In Intel terminology, "dispatch" is when the scheduler (aka Reservation Station) sends uops to the execution units. The row you've labelled "dispatch / cycle" is clearly the throughput for issuing uops from the front-end into the out-of-order core, though. (Putting them into the ROB and Reservation Station). Some computer-architecture people call that "dispatch", but it's probably not a good idea in an x86 context. (Unless AMD uses that terminology; I'm mostly familiar with Intel).
----
You list the uop queue size at 128 for Skylake. This is bogus. It's always 64 per thread, with or without hyperthreading. Intel has alternated in SnB/IvB/HSW/SKL between this and letting one thread use both queues as a single big queue. HSW/BDW statically partition their 56-entry queue into two 28-entry halves when two threads are active, otherwise it's a 56-entry queue. (Not 64). Agner Fog's microarch pdf and Intel's optmization manual both confirm this (in Section 2.1.1 about Skylake's front-end improvements over previous generations).

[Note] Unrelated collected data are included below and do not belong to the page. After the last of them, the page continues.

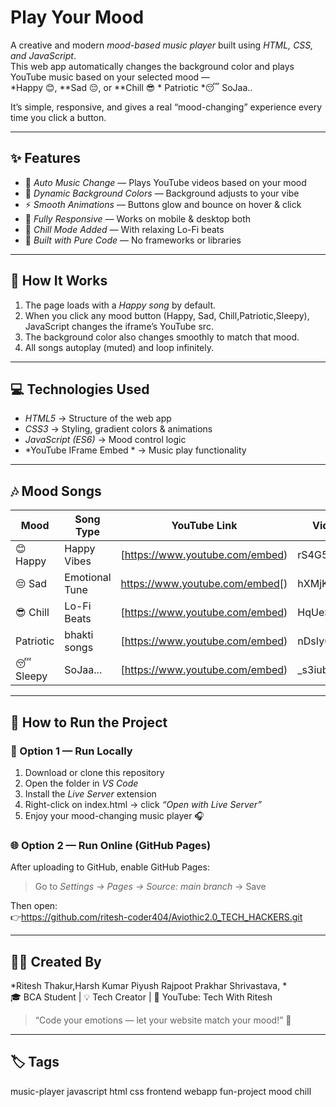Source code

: # Play Your Mood
A creative and modern *mood-based music player* built using *HTML, CSS, and JavaScript*.  
This web app automatically changes the background color and plays YouTube music based on your selected mood —  
*Happy 😊, **Sad 😔, or **Chill 😎 * Patriotic  *😴 SoJaa..  

It’s simple, responsive, and gives a real “mood-changing” experience every time you click a button.  

---

## ✨ Features  
- 🎵 *Auto Music Change* — Plays YouTube videos based on your mood  
- 🌈 *Dynamic Background Colors* — Background adjusts to your vibe  
- ⚡ *Smooth Animations* — Buttons glow and bounce on hover & click  
- 📱 *Fully Responsive* — Works on mobile & desktop both  
- 💫 *Chill Mode Added* — With relaxing Lo-Fi beats  
- 🧠 *Built with Pure Code* — No frameworks or libraries  

---

## 🧩 How It Works  
1. The page loads with a *Happy song* by default.  
2. When you click any mood button (Happy, Sad, Chill,Patriotic,Sleepy), JavaScript changes the iframe’s YouTube src.  
3. The background color also changes smoothly to match that mood.  
4. All songs autoplay (muted) and loop infinitely.  

---

## 💻 Technologies Used  
- *HTML5* → Structure of the web app  
- *CSS3* → Styling, gradient colors & animations  
- *JavaScript (ES6)* → Mood control logic  
- *YouTube IFrame Embed * → Music play functionality  

---

## 🎶 Mood Songs  

| Mood | Song Type | YouTube Link | Video ID |
|------|------------|--------------|-----------|
| 😊 Happy | Happy Vibes | [https://www.youtube.com/embed) |rS4G5az-MKA |
| 😔 Sad | Emotional Tune | https://www.youtube.com/embed[) | hXMjKVKO18g |
| 😎 Chill | Lo-Fi Beats | [https://www.youtube.com/embed) |HqUeSjsYLN |
|    Patriotic | bhakti songs | [https://www.youtube.com/embed) |nDsIy6kRhm |
| 😴 Sleepy| SoJaa... | [https://www.youtube.com/embed) |_s3iubAXihM |

---

## 🚀 How to Run the Project  

### 🧠 Option 1 — Run Locally  
1. Download or clone this repository  
2. Open the folder in *VS Code*  
3. Install the *Live Server* extension  
4. Right-click on index.html → click *“Open with Live Server”*  
5. Enjoy your mood-changing music player 🎧  

### 🌐 Option 2 — Run Online (GitHub Pages)  
After uploading to GitHub, enable GitHub Pages:  
> Go to *Settings → Pages → Source: main branch* → Save  

Then open:  
👉https://github.com/ritesh-coder404/Aviothic2.0_TECH_HACKERS.git



---

## 🧑‍💻 Created By  
*Ritesh Thakur,Harsh Kumar Piyush Rajpoot Prakhar Shrivastava, *  
🎓 BCA Student | 💡 Tech Creator | 📱 YouTube: Tech With Ritesh  

> “Code your emotions — let your website match your mood!” 🌈  

---

## 🏷 Tags  
music-player javascript html css frontend webapp fun-project mood chill 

Also, the 4-uop per clock issue width is 4 fused-domain uops, so I was able to construct a loop that runs 7 unfused-domain uops per clock (http://www.agner.org/optimize/blog/read.php?i=415#... with 2 micro-fused ALU+load, one micro-fused store, and a dec/branch. AMD doesn't talk about "unfused" uops because it doesn't use a unified scheduler, IIRC, so memory source operands always stay with the ALU uop.
Also, you mentioned it in the text, but the L1d change from write-through to write-back is worth a table row. IIRC, Bulldozer's L1d write-back has a small buffer or something to absorb repeated writes of the same lines, so it's not quite as bad as a classic write-through cache would be for L2 speed/power requirements, but Ryzen is still a big improvement.